Fortunately I had directions to my new hotel – which was as wonderful as the old one was dreadful – but unfortunately I did not have a very good map of Pittsburgh, and if you know anything about Picksburgh, as the natives call it, it’s that there is no grid, and the streets tend to go north for a while, then east, then change into something else…I almost got lost on the way to Maija’s recital, but then all of a sudden, the building appeared. Her dad and stepmom were setting up the reception for afterwards, and I joined in. The recital itself was magical. I am enormously privileged to have two children who are musicians, and the thrill of seeing them onstage creating beauty is something I never take for granted. When did that little girl who didn’t like practicing become this poised, competent, sensitive violist?

We had several meals together with her boyfriend, dad and stepmom, and then everyone left except me. I got two days with Maija that felt like one long slumber party. She moved into my hotel (which was too luxurious for just one person) and we took full advantage of its comforts. We had a manicure and pedicure, went out for Mexican food one night, ordered Chinese food to go on the other, and watched movies and TV. We slept in, she played hooky from school on my last morning there, and I helped her do some research for a paper on Black American music.

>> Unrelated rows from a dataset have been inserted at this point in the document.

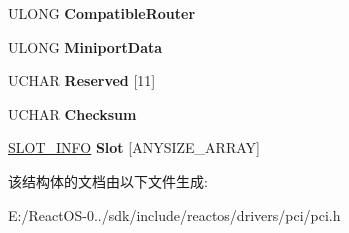 \begin{DoxyCompactItemize}
U\+L\+O\+NG {\bfseries Compatible\+Router}
\item 
\mbox{\label{struct___p_c_i___i_r_q___r_o_u_t_i_n_g___t_a_b_l_e_aa5a228c85e028d43037e45d751279b4d}} 
U\+L\+O\+NG {\bfseries Miniport\+Data}
\item 
\mbox{\label{struct___p_c_i___i_r_q___r_o_u_t_i_n_g___t_a_b_l_e_a41c5a43878d06bde5fef6cf897cf55ef}} 
U\+C\+H\+AR {\bfseries Reserved} \mbox{[}11\mbox{]}
\item 
\mbox{\label{struct___p_c_i___i_r_q___r_o_u_t_i_n_g___t_a_b_l_e_a0ac27b4d136c5cdd300953f3f677bb7f}} 
U\+C\+H\+AR {\bfseries Checksum}
\item 
\mbox{\label{struct___p_c_i___i_r_q___r_o_u_t_i_n_g___t_a_b_l_e_a38d6097e8fc75f4fb640e9c27555817b}} 
\hyperlink{struct___s_l_o_t___i_n_f_o}{S\+L\+O\+T\+\_\+\+I\+N\+FO} {\bfseries Slot} \mbox{[}A\+N\+Y\+S\+I\+Z\+E\+\_\+\+A\+R\+R\+AY\mbox{]}
\end{DoxyCompactItemize}


该结构体的文档由以下文件生成\+:\begin{DoxyCompactItemize}
\item 
E\+:/\+React\+O\+S-\/0../sdk/include/reactos/drivers/pci/pci.\+h\end{DoxyCompactItemize}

I went with her to a baseball game in the downtown stadium and got sunburned, and I went to another student recital, this time Baroque music with period instruments. I shopped in a supermarket where I was one of the few white customers, and I got lost more times than I can tell. But I got to know Pittsburgh a little bit, and I got to spend precious time with my daughter.

So travel: it’s a double-edged sword. It’s a necessity, now that I’m living so far from my family members and from just about everything else, including my cabin. But the rewards make up for it. Maybe someday I’ll lose my fear of flying completely so I can actually work and fly at the same time. For now I’m content to not feel terrified – though I still kiss the plane.